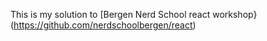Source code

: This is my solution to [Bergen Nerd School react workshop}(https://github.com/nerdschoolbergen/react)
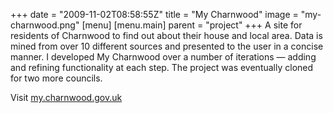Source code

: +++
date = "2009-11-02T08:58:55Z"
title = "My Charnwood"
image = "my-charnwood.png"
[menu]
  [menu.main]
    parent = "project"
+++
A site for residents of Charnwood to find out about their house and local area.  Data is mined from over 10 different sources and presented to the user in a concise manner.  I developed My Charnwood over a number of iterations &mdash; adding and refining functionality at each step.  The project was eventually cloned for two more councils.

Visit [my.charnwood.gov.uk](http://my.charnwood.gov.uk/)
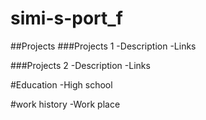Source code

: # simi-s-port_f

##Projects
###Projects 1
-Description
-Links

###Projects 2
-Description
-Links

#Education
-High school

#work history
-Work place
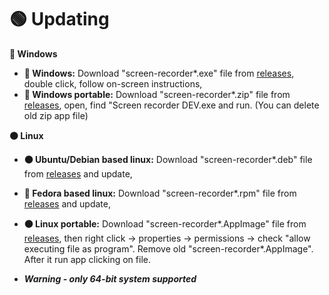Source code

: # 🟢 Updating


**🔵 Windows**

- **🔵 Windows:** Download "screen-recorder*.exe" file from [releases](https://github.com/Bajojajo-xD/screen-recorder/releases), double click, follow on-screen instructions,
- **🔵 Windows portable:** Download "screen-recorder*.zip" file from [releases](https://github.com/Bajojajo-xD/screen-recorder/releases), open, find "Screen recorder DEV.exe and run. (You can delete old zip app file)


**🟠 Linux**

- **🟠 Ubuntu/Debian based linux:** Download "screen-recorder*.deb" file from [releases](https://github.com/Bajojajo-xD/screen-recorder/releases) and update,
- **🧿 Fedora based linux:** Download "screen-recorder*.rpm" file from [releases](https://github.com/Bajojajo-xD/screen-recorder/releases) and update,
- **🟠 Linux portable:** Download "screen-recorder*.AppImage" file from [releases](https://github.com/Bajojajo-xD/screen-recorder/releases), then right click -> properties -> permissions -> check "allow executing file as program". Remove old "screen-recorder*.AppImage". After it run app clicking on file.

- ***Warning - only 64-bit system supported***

==

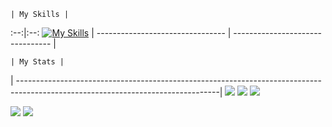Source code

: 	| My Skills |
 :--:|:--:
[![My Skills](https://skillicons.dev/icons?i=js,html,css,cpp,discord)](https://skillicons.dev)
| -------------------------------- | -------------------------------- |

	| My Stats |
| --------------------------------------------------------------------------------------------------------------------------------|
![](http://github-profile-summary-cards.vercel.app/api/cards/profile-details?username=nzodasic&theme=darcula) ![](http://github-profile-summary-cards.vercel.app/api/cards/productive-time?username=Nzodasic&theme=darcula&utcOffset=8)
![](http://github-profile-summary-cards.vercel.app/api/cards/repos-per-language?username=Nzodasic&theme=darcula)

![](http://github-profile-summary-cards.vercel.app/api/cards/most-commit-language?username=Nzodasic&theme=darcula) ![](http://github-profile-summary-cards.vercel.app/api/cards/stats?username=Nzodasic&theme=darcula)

...

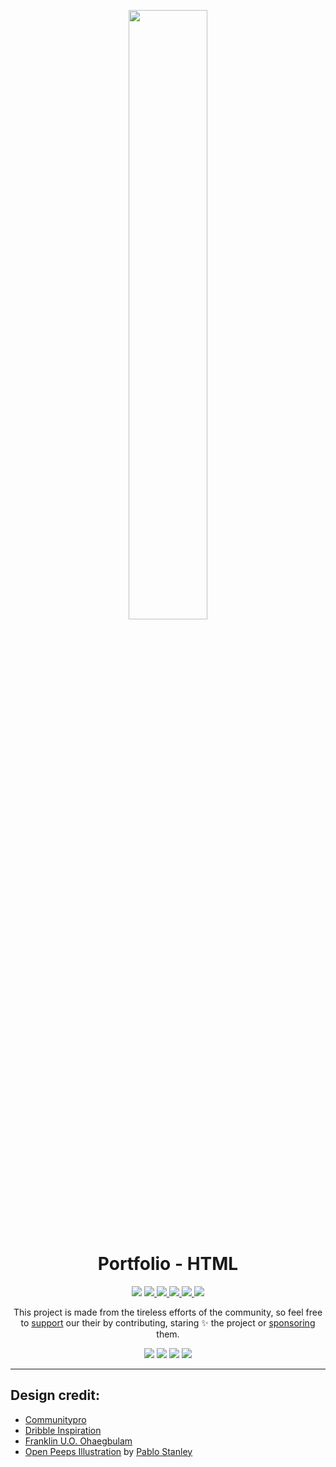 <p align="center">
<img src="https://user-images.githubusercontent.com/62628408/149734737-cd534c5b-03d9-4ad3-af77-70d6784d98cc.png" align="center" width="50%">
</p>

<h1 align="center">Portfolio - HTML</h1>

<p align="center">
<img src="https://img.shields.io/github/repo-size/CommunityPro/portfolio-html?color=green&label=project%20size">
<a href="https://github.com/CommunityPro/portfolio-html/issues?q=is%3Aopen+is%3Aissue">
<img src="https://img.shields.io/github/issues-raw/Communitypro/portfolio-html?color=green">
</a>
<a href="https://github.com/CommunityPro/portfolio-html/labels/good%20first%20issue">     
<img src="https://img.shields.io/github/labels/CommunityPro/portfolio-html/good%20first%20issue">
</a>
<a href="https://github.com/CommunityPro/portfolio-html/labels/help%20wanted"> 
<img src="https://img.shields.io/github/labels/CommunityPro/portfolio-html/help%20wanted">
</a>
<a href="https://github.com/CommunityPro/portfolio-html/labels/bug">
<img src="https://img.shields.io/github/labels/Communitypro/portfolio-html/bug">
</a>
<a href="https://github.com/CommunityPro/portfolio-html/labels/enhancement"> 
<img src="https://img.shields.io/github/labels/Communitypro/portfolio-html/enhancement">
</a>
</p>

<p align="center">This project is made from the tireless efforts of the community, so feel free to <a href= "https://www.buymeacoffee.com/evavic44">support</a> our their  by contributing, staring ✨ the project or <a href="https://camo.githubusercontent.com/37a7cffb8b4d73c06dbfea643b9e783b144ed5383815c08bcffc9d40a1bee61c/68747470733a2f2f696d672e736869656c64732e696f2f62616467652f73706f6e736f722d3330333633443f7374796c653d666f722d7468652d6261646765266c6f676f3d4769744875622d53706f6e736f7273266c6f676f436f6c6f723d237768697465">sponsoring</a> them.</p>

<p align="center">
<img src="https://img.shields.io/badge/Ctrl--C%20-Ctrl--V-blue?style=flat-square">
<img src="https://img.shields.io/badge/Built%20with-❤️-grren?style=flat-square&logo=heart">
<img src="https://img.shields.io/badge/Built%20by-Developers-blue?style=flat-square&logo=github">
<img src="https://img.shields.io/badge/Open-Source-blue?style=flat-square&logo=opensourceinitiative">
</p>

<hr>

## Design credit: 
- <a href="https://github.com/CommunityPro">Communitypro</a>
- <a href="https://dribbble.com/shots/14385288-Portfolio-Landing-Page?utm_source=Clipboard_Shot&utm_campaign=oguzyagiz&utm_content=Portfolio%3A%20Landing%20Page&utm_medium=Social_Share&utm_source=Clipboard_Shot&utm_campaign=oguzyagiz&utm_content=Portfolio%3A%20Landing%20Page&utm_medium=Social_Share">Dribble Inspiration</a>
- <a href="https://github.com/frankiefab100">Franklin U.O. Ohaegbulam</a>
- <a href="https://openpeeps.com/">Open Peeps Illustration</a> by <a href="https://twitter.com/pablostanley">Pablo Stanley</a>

**ASSIGNED TASK:**
Could you state the number of lines above in which the word "issues" appears? Give that number by itself.

**RESPONSE AREA:**
2